• _PROBLEM TO SOLVE_
Your answer should be every line of the records that contains the word "custom", copied as it stands.

[DATA TO USE]

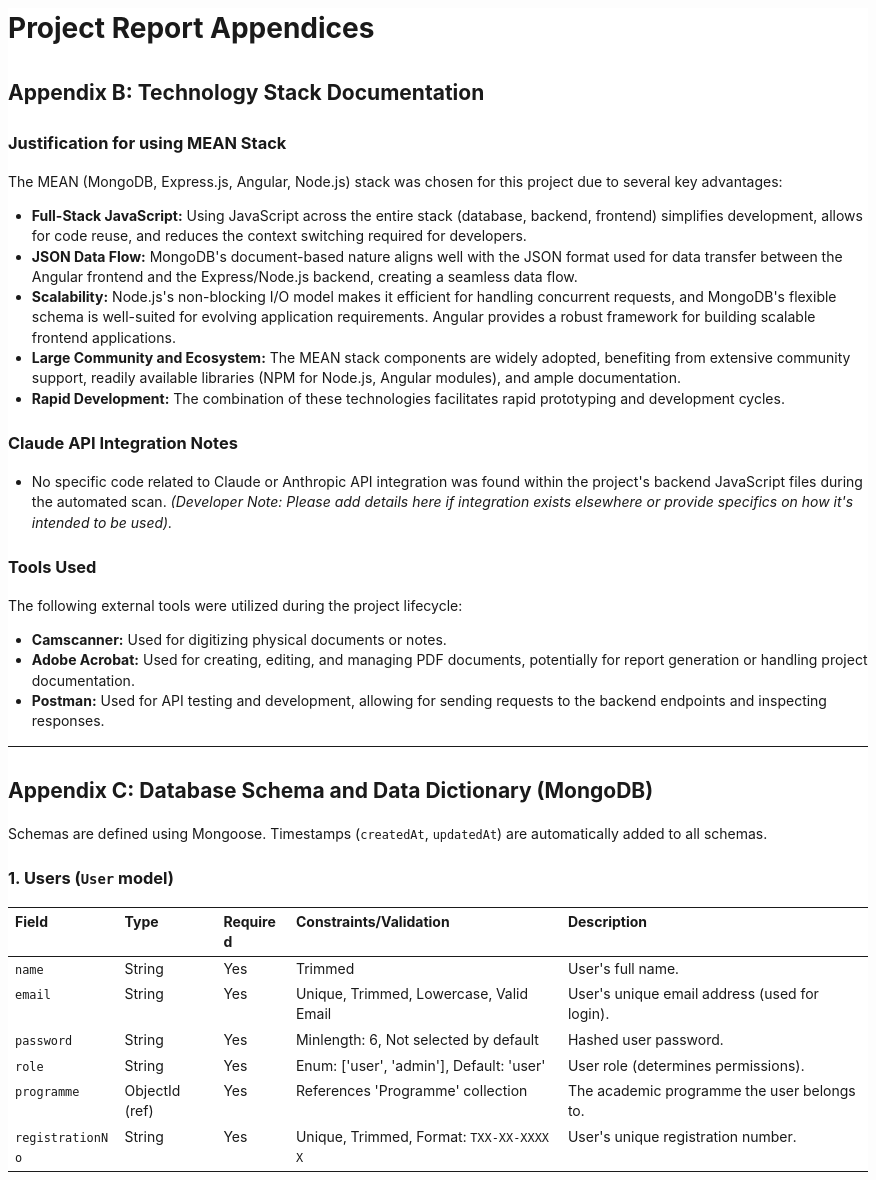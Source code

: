 # Project Report Appendices

## Appendix B: Technology Stack Documentation

### Justification for using MEAN Stack

The MEAN (MongoDB, Express.js, Angular, Node.js) stack was chosen for this project due to several key advantages:

*   **Full-Stack JavaScript:** Using JavaScript across the entire stack (database, backend, frontend) simplifies development, allows for code reuse, and reduces the context switching required for developers.
*   **JSON Data Flow:** MongoDB's document-based nature aligns well with the JSON format used for data transfer between the Angular frontend and the Express/Node.js backend, creating a seamless data flow.
*   **Scalability:** Node.js's non-blocking I/O model makes it efficient for handling concurrent requests, and MongoDB's flexible schema is well-suited for evolving application requirements. Angular provides a robust framework for building scalable frontend applications.
*   **Large Community and Ecosystem:** The MEAN stack components are widely adopted, benefiting from extensive community support, readily available libraries (NPM for Node.js, Angular modules), and ample documentation.
*   **Rapid Development:** The combination of these technologies facilitates rapid prototyping and development cycles.

### Claude API Integration Notes

*   No specific code related to Claude or Anthropic API integration was found within the project's backend JavaScript files during the automated scan. *(Developer Note: Please add details here if integration exists elsewhere or provide specifics on how it's intended to be used).*

### Tools Used

The following external tools were utilized during the project lifecycle:

*   **Camscanner:** Used for digitizing physical documents or notes.
*   **Adobe Acrobat:** Used for creating, editing, and managing PDF documents, potentially for report generation or handling project documentation.
*   **Postman:** Used for API testing and development, allowing for sending requests to the backend endpoints and inspecting responses.

---

## Appendix C: Database Schema and Data Dictionary (MongoDB)

Schemas are defined using Mongoose. Timestamps (`createdAt`, `updatedAt`) are automatically added to all schemas.

### 1. Users (`User` model)

| Field           | Type            | Required | Constraints/Validation                     | Description                                      |
| :-------------- | :-------------- | :------- | :----------------------------------------- | :----------------------------------------------- |
| `name`          | String          | Yes      | Trimmed                                    | User's full name.                                |
| `email`         | String          | Yes      | Unique, Trimmed, Lowercase, Valid Email    | User's unique email address (used for login).    |
| `password`      | String          | Yes      | Minlength: 6, Not selected by default      | Hashed user password.                            |
| `role`          | String          | Yes      | Enum: ['user', 'admin'], Default: 'user' | User role (determines permissions).              |
| `programme`     | ObjectId (ref)  | Yes      | References 'Programme' collection          | The academic programme the user belongs to.      |
| `registrationNo`| String          | Yes      | Unique, Trimmed, Format: `TXX-XX-XXXXX`    | User's unique registration number.             |
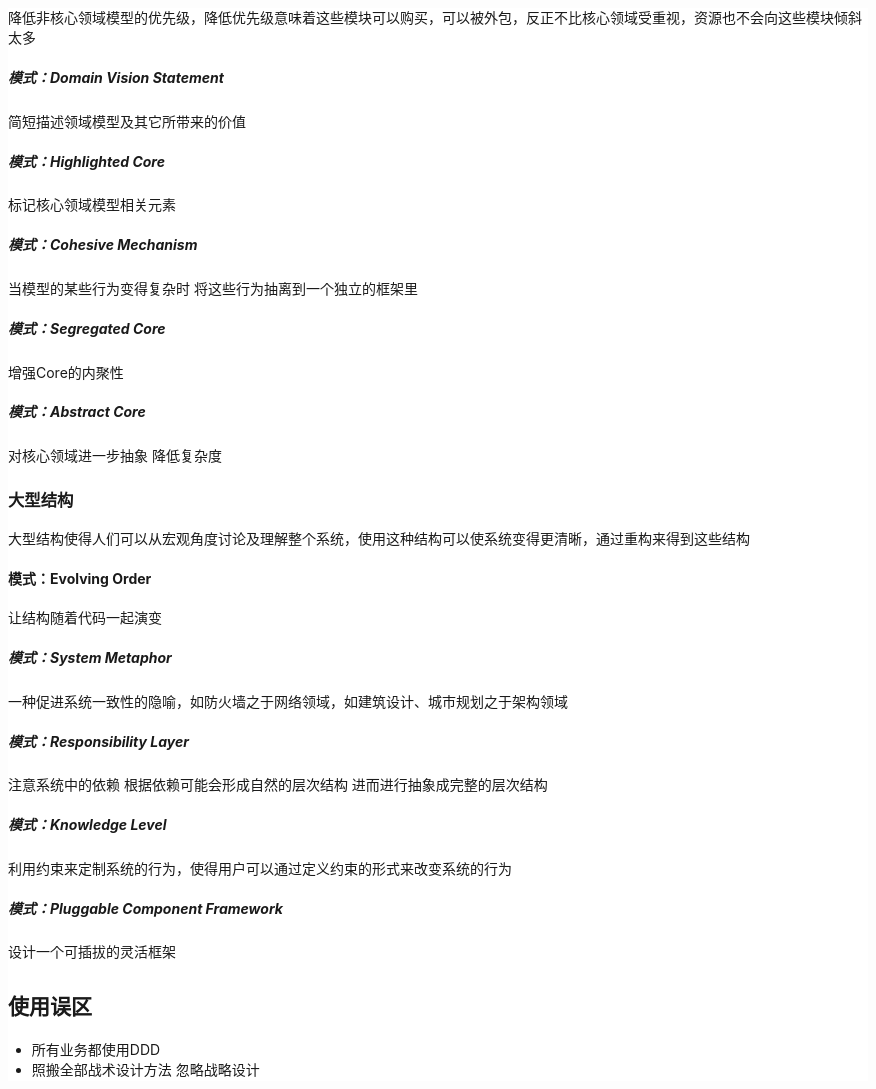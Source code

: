 降低非核心领域模型的优先级，降低优先级意味着这些模块可以购买，可以被外包，反正不比核心领域受重视，资源也不会向这些模块倾斜太多

##### 模式：Domain Vision Statement

简短描述领域模型及其它所带来的价值

##### 模式：Highlighted Core

标记核心领域模型相关元素

##### 模式：Cohesive Mechanism

当模型的某些行为变得复杂时 将这些行为抽离到一个独立的框架里

##### 模式：Segregated Core

增强Core的内聚性

##### 模式：Abstract Core

对核心领域进一步抽象 降低复杂度

### 大型结构

大型结构使得人们可以从宏观角度讨论及理解整个系统，使用这种结构可以使系统变得更清晰，通过重构来得到这些结构

#### 模式：Evolving Order

让结构随着代码一起演变

##### 模式：System Metaphor

一种促进系统一致性的隐喻，如防火墙之于网络领域，如建筑设计、城市规划之于架构领域

##### 模式：Responsibility Layer

注意系统中的依赖 根据依赖可能会形成自然的层次结构 进而进行抽象成完整的层次结构

##### 模式：Knowledge Level

利用约束来定制系统的行为，使得用户可以通过定义约束的形式来改变系统的行为

##### 模式：Pluggable Component Framework

设计一个可插拔的灵活框架

## 使用误区

- 所有业务都使用DDD
- 照搬全部战术设计方法 忽略战略设计
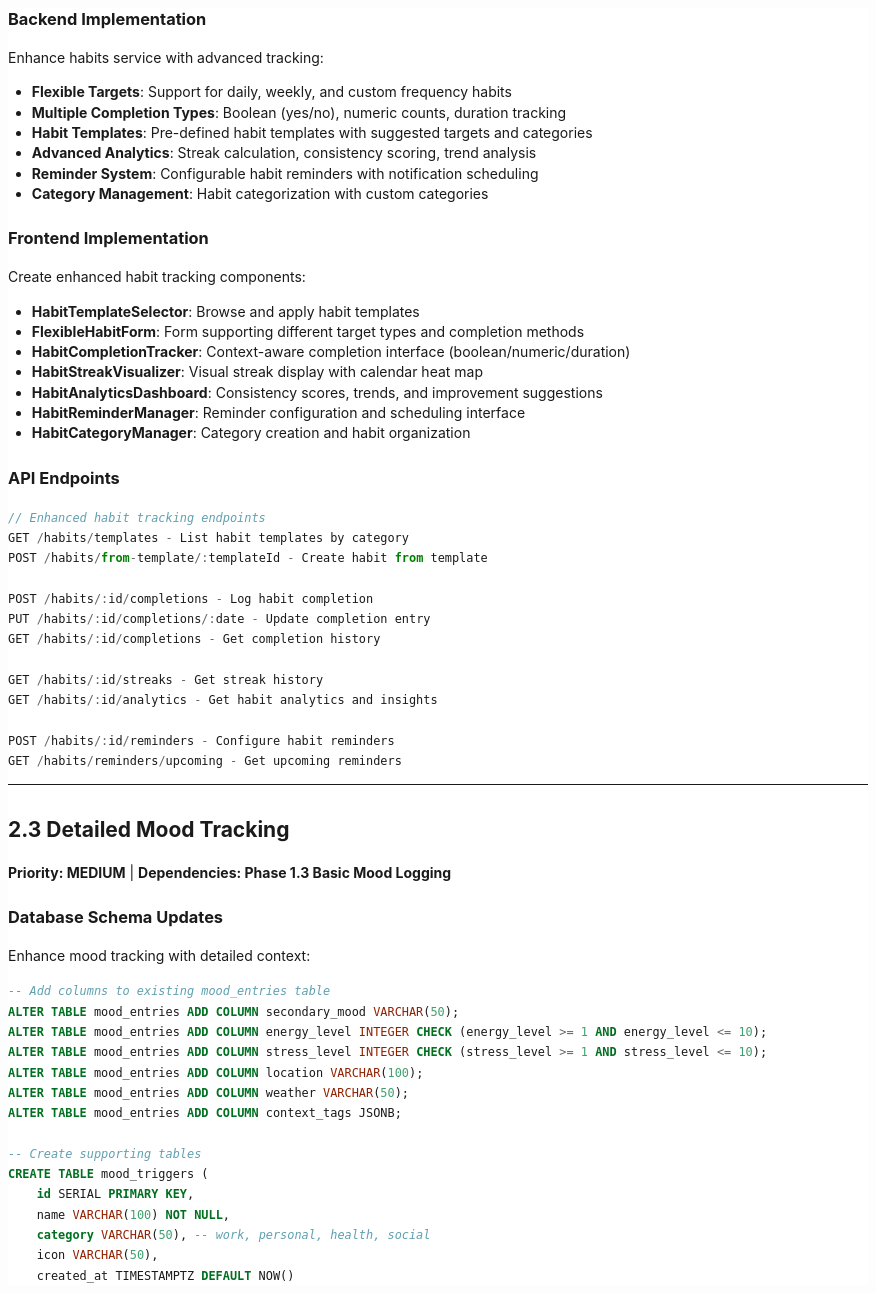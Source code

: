 ### Backend Implementation
Enhance habits service with advanced tracking:

- **Flexible Targets**: Support for daily, weekly, and custom frequency habits
- **Multiple Completion Types**: Boolean (yes/no), numeric counts, duration tracking
- **Habit Templates**: Pre-defined habit templates with suggested targets and categories
- **Advanced Analytics**: Streak calculation, consistency scoring, trend analysis
- **Reminder System**: Configurable habit reminders with notification scheduling
- **Category Management**: Habit categorization with custom categories

### Frontend Implementation
Create enhanced habit tracking components:

- **HabitTemplateSelector**: Browse and apply habit templates
- **FlexibleHabitForm**: Form supporting different target types and completion methods
- **HabitCompletionTracker**: Context-aware completion interface (boolean/numeric/duration)
- **HabitStreakVisualizer**: Visual streak display with calendar heat map
- **HabitAnalyticsDashboard**: Consistency scores, trends, and improvement suggestions
- **HabitReminderManager**: Reminder configuration and scheduling interface
- **HabitCategoryManager**: Category creation and habit organization

### API Endpoints
```typescript
// Enhanced habit tracking endpoints
GET /habits/templates - List habit templates by category
POST /habits/from-template/:templateId - Create habit from template

POST /habits/:id/completions - Log habit completion
PUT /habits/:id/completions/:date - Update completion entry
GET /habits/:id/completions - Get completion history

GET /habits/:id/streaks - Get streak history
GET /habits/:id/analytics - Get habit analytics and insights

POST /habits/:id/reminders - Configure habit reminders
GET /habits/reminders/upcoming - Get upcoming reminders
```

---

## 2.3 Detailed Mood Tracking
**Priority: MEDIUM** | **Dependencies: Phase 1.3 Basic Mood Logging**

### Database Schema Updates
Enhance mood tracking with detailed context:

```sql
-- Add columns to existing mood_entries table
ALTER TABLE mood_entries ADD COLUMN secondary_mood VARCHAR(50);
ALTER TABLE mood_entries ADD COLUMN energy_level INTEGER CHECK (energy_level >= 1 AND energy_level <= 10);
ALTER TABLE mood_entries ADD COLUMN stress_level INTEGER CHECK (stress_level >= 1 AND stress_level <= 10);
ALTER TABLE mood_entries ADD COLUMN location VARCHAR(100);
ALTER TABLE mood_entries ADD COLUMN weather VARCHAR(50);
ALTER TABLE mood_entries ADD COLUMN context_tags JSONB;

-- Create supporting tables
CREATE TABLE mood_triggers (
    id SERIAL PRIMARY KEY,
    name VARCHAR(100) NOT NULL,
    category VARCHAR(50), -- work, personal, health, social
    icon VARCHAR(50),
    created_at TIMESTAMPTZ DEFAULT NOW()
```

[/DATA TO USE]

• _THE COMPLETED TASK_
- **Flexible Targets**: Support for daily, weekly, and custom frequency habits
- **Category Management**: Habit categorization with custom categories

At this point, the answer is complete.